Aim of the task ▸ Only the pictures are to be left out; write out the rest of the data exactly.

=== Records supplied ===

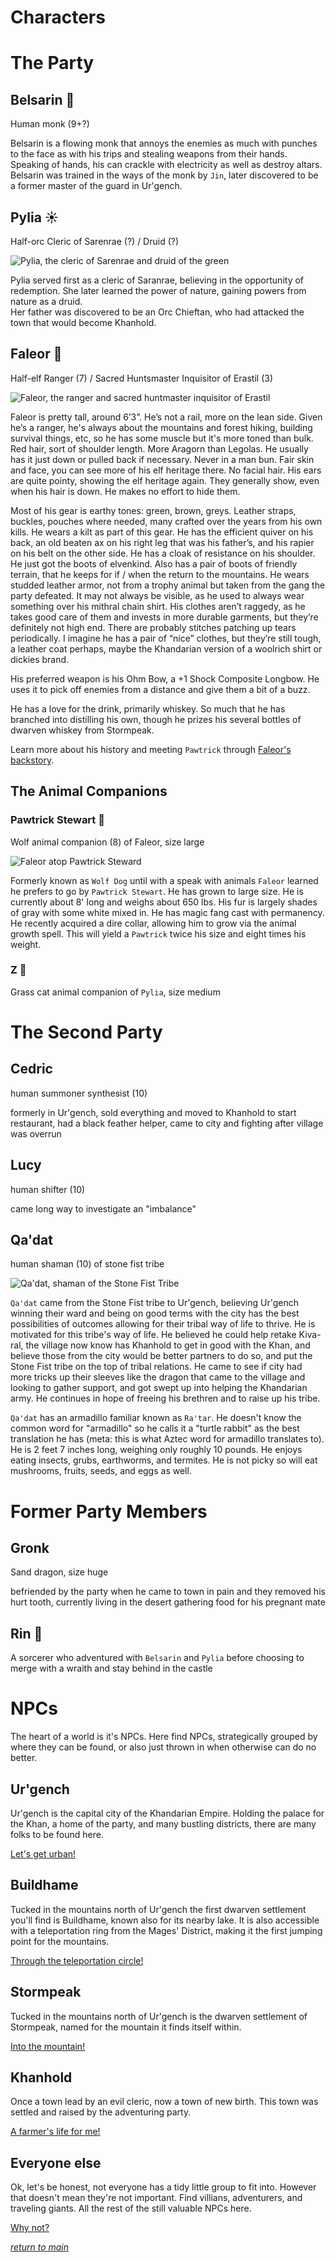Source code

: # Characters

# The Party

## Belsarin 👊  

Human monk (9+?)  

Belsarin is a flowing monk that annoys the enemies as much with punches to the face as with his trips and stealing weapons from their hands. Speaking of hands, his can crackle with electricity as well as destroy altars. Belsarin was trained in the ways of the monk by `Jin`, later discovered to be a former master of the guard in Ur'gench.  

## Pylia ☀️  

Half-orc Cleric of Sarenrae (?) / Druid (?)  

![Pylia, the cleric of Sarenrae and druid of the green](/assets/pylia.webp)

Pylia served first as a cleric of Saranrae, believing in the opportunity of redemption. She later learned the power of nature, gaining powers from nature as a druid.  
Her father was discovered to be an Orc Chieftan, who had attacked the town that would become Khanhold.  

## Faleor 🏹  

Half-elf Ranger (7) / Sacred Huntsmaster Inquisitor of Erastil (3)  

![Faleor, the ranger and sacred huntmaster inquisitor of Erastil](/assets/faleor.webp)

Faleor is pretty tall, around 6’3”. He’s not a rail, more on the lean side. Given he’s a ranger, he's always about the mountains and forest hiking, building survival things, etc, so he has some muscle but it's more toned than bulk. Red hair, sort of shoulder length. More Aragorn than Legolas. He usually has it just down or pulled back if necessary. Never in a man bun. Fair skin and face, you can see more of his elf heritage there. No facial hair. His ears are quite pointy, showing the elf heritage again. They generally show, even when his hair is down. He makes no effort to hide them.  

Most of his gear is earthy tones: green, brown, greys. Leather straps, buckles, pouches where needed, many crafted over the years from his own kills. He wears a kilt as part of this gear. He has the efficient quiver on his back, an old beaten ax on his right leg that was his father’s, and his rapier on his belt on the other side. He has a cloak of resistance on his shoulder. He just got the boots of elvenkind. Also has a pair of boots of friendly terrain, that he keeps for if / when the return to the mountains. He wears studded leather armor, not from a trophy animal but taken from the gang the party defeated. It may not always be visible, as he used to always wear something over his mithral chain shirt. His clothes aren’t raggedy, as he takes good care of them and invests in more durable garments, but they’re definitely not high end. There are probably stitches patching up tears periodically. I imagine he has a pair of “nice” clothes, but they’re still tough, a leather coat perhaps, maybe the Khandarian version of a woolrich shirt or dickies brand.  

His preferred weapon is his Ohm Bow, a +1 Shock Composite Longbow. He uses it to pick off enemies from a distance and give them a bit of a buzz.  

He has a love for the drink, primarily whiskey. So much that he has branched into distilling his own, though he prizes his several bottles of dwarven whiskey from Stormpeak.  

Learn more about his history and meeting `Pawtrick` through [Faleor's backstory](/characters/faleor-notes/backstory.md).  


## The Animal Companions

### Pawtrick Stewart 🐺

Wolf animal companion (8) of Faleor, size large  

![Faleor atop Pawtrick Steward](/assets/faleor-with-pawtrick.webp)

Formerly known as `Wolf Dog` until with a speak with animals `Faleor` learned he prefers to go by `Pawtrick Stewart`. He has grown to large size. He is currently about 8' long and weighs about 650 lbs. His fur is largely shades of gray with some white mixed in. He has magic fang cast with permanency. He recently acquired a dire collar, allowing him to grow via the animal growth spell. This will yield a `Pawtrick` twice his size and eight times his weight.

### Z 🐆  

Grass cat animal companion of `Pylia`, size medium  


# The Second Party

## Cedric

human summoner synthesist (10)  

formerly in Ur'gench, sold everything and moved to Khanhold to start restaurant, had a black feather helper, came to city and fighting after village was overrun

## Lucy  

human shifter (10)  

came long way to investigate an "imbalance"  

## Qa'dat  

human shaman (10) of stone fist tribe  

![Qa'dat, shaman of the Stone Fist Tribe](/assets/qadat.webp)

`Qa'dat` came from the Stone Fist tribe to Ur'gench, believing Ur'gench winning their ward and being on good terms with the city has the best possibilities of outcomes allowing for their tribal way of life to thrive. He is motivated for this tribe's way of life. He believed he could help retake Kiva-ral, the village now know has Khanhold to get in good with the Khan, and believe those from the city would be better partners to do so, and put the Stone Fist tribe on the top of tribal relations. He came to see if city had more tricks up their sleeves like the dragon that came to the village and looking to gather support, and got swept up into helping the Khandarian army. He continues in hope of freeing his brethren and to raise up his tribe.

`Qa'dat` has an armadillo familiar known as `Ra'tar`. He doesn't know the common word for "armadillo" so he calls it a "turtle rabbit" as the best translation he has (meta: this is what Aztec word for armadillo translates to). He is 2 feet 7 inches long, weighing only roughly 10 pounds. He enjoys eating insects, grubs, earthworms,  and termites. He is not picky so will eat mushrooms, fruits, seeds, and eggs as well.

# Former Party Members

## Gronk

Sand dragon, size huge  

befriended by the party when he came to town in pain and they removed his hurt tooth, currently living in the desert gathering food for his pregnant mate  

## Rin 👻  

A sorcerer who adventured with `Belsarin` and `Pylia` before choosing to merge with a wraith and stay behind in the castle  

# NPCs

The heart of a world is it's NPCs. Here find NPCs, strategically grouped by where they can be found, or also just thrown in when otherwise can do no better.

## Ur'gench  

Ur'gench is the capital city of the Khandarian Empire. Holding the palace for the Khan, a home of the party, and many bustling districts, there are many folks to be found here.  

[Let's get urban!](urgench.md)

## Buildhame

Tucked in the mountains north of Ur'gench the first dwarven settlement you'll find is Buildhame, known also for its nearby lake. It is also accessible with a teleportation ring from the Mages' District, making it the first jumping point for the mountains.  

[Through the teleportation circle!](buildhame.md)  

## Stormpeak

Tucked in the mountains north of Ur'gench is the dwarven settlement of Stormpeak, named for the mountain it finds itself within.   

[Into the mountain!](stormpeak.md)  

## Khanhold
Once a town lead by an evil cleric, now a town of new birth. This town was settled and raised by the adventuring party.  

[A farmer's life for me!](khanhold.md)  

## Everyone else

Ok, let's be honest, not everyone has a tidy little group to fit into. However that doesn't mean they're not important. Find villians, adventurers, and traveling giants. All the rest of the still valuable NPCs here.  

[Why not?](other.md)  

[_return to main_](/README.md)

===

Result ▸
Source code

: # Characters

# The Party

## Belsarin 👊  

Human monk (9+?)  

Belsarin is a flowing monk that annoys the enemies as much with punches to the face as with his trips and stealing weapons from their hands. Speaking of hands, his can crackle with electricity as well as destroy altars. Belsarin was trained in the ways of the monk by `Jin`, later discovered to be a former master of the guard in Ur'gench.  

## Pylia ☀️  

Half-orc Cleric of Sarenrae (?) / Druid (?)  

![Pylia, the cleric of Sarenrae and druid of the green](/assets/pylia.webp)

Pylia served first as a cleric of Saranrae, believing in the opportunity of redemption. She later learned the power of nature, gaining powers from nature as a druid.  
Her father was discovered to be an Orc Chieftan, who had attacked the town that would become Khanhold.  

## Faleor 🏹  

Half-elf Ranger (7) / Sacred Huntsmaster Inquisitor of Erastil (3)  

![Faleor, the ranger and sacred huntmaster inquisitor of Erastil](/assets/faleor.webp)

Faleor is pretty tall, around 6’3”. He’s not a rail, more on the lean side. Given he’s a ranger, he's always about the mountains and forest hiking, building survival things, etc, so he has some muscle but it's more toned than bulk. Red hair, sort of shoulder length. More Aragorn than Legolas. He usually has it just down or pulled back if necessary. Never in a man bun. Fair skin and face, you can see more of his elf heritage there. No facial hair. His ears are quite pointy, showing the elf heritage again. They generally show, even when his hair is down. He makes no effort to hide them.  

Most of his gear is earthy tones: green, brown, greys. Leather straps, buckles, pouches where needed, many crafted over the years from his own kills. He wears a kilt as part of this gear. He has the efficient quiver on his back, an old beaten ax on his right leg that was his father’s, and his rapier on his belt on the other side. He has a cloak of resistance on his shoulder. He just got the boots of elvenkind. Also has a pair of boots of friendly terrain, that he keeps for if / when the return to the mountains. He wears studded leather armor, not from a trophy animal but taken from the gang the party defeated. It may not always be visible, as he used to always wear something over his mithral chain shirt. His clothes aren’t raggedy, as he takes good care of them and invests in more durable garments, but they’re definitely not high end. There are probably stitches patching up tears periodically. I imagine he has a pair of “nice” clothes, but they’re still tough, a leather coat perhaps, maybe the Khandarian version of a woolrich shirt or dickies brand.  

His preferred weapon is his Ohm Bow, a +1 Shock Composite Longbow. He uses it to pick off enemies from a distance and give them a bit of a buzz.  

He has a love for the drink, primarily whiskey. So much that he has branched into distilling his own, though he prizes his several bottles of dwarven whiskey from Stormpeak.  

Learn more about his history and meeting `Pawtrick` through [Faleor's backstory](/characters/faleor-notes/backstory.md).  


## The Animal Companions

### Pawtrick Stewart 🐺

Wolf animal companion (8) of Faleor, size large  

![Faleor atop Pawtrick Steward](/assets/faleor-with-pawtrick.webp)

Formerly known as `Wolf Dog` until with a speak with animals `Faleor` learned he prefers to go by `Pawtrick Stewart`. He has grown to large size. He is currently about 8' long and weighs about 650 lbs. His fur is largely shades of gray with some white mixed in. He has magic fang cast with permanency. He recently acquired a dire collar, allowing him to grow via the animal growth spell. This will yield a `Pawtrick` twice his size and eight times his weight.

### Z 🐆  

Grass cat animal companion of `Pylia`, size medium  


# The Second Party

## Cedric

human summoner synthesist (10)  

formerly in Ur'gench, sold everything and moved to Khanhold to start restaurant, had a black feather helper, came to city and fighting after village was overrun

## Lucy  

human shifter (10)  

came long way to investigate an "imbalance"  

## Qa'dat  

human shaman (10) of stone fist tribe  

![Qa'dat, shaman of the Stone Fist Tribe](/assets/qadat.webp)

`Qa'dat` came from the Stone Fist tribe to Ur'gench, believing Ur'gench winning their ward and being on good terms with the city has the best possibilities of outcomes allowing for their tribal way of life to thrive. He is motivated for this tribe's way of life. He believed he could help retake Kiva-ral, the village now know has Khanhold to get in good with the Khan, and believe those from the city would be better partners to do so, and put the Stone Fist tribe on the top of tribal relations. He came to see if city had more tricks up their sleeves like the dragon that came to the village and looking to gather support, and got swept up into helping the Khandarian army. He continues in hope of freeing his brethren and to raise up his tribe.

`Qa'dat` has an armadillo familiar known as `Ra'tar`. He doesn't know the common word for "armadillo" so he calls it a "turtle rabbit" as the best translation he has (meta: this is what Aztec word for armadillo translates to). He is 2 feet 7 inches long, weighing only roughly 10 pounds. He enjoys eating insects, grubs, earthworms,  and termites. He is not picky so will eat mushrooms, fruits, seeds, and eggs as well.

# Former Party Members

## Gronk

Sand dragon, size huge  

befriended by the party when he came to town in pain and they removed his hurt tooth, currently living in the desert gathering food for his pregnant mate  

## Rin 👻  

A sorcerer who adventured with `Belsarin` and `Pylia` before choosing to merge with a wraith and stay behind in the castle  

# NPCs

The heart of a world is it's NPCs. Here find NPCs, strategically grouped by where they can be found, or also just thrown in when otherwise can do no better.

## Ur'gench  

Ur'gench is the capital city of the Khandarian Empire. Holding the palace for the Khan, a home of the party, and many bustling districts, there are many folks to be found here.  

[Let's get urban!](urgench.md)

## Buildhame

Tucked in the mountains north of Ur'gench the first dwarven settlement you'll find is Buildhame, known also for its nearby lake. It is also accessible with a teleportation ring from the Mages' District, making it the first jumping point for the mountains.  

[Through the teleportation circle!](buildhame.md)  

## Stormpeak

Tucked in the mountains north of Ur'gench is the dwarven settlement of Stormpeak, named for the mountain it finds itself within.   

[Into the mountain!](stormpeak.md)  

## Khanhold
Once a town lead by an evil cleric, now a town of new birth. This town was settled and raised by the adventuring party.  

[A farmer's life for me!](khanhold.md)  

## Everyone else

Ok, let's be honest, not everyone has a tidy little group to fit into. However that doesn't mean they're not important. Find villians, adventurers, and traveling giants. All the rest of the still valuable NPCs here.  

[Why not?](other.md)  

[_return to main_](/README.md)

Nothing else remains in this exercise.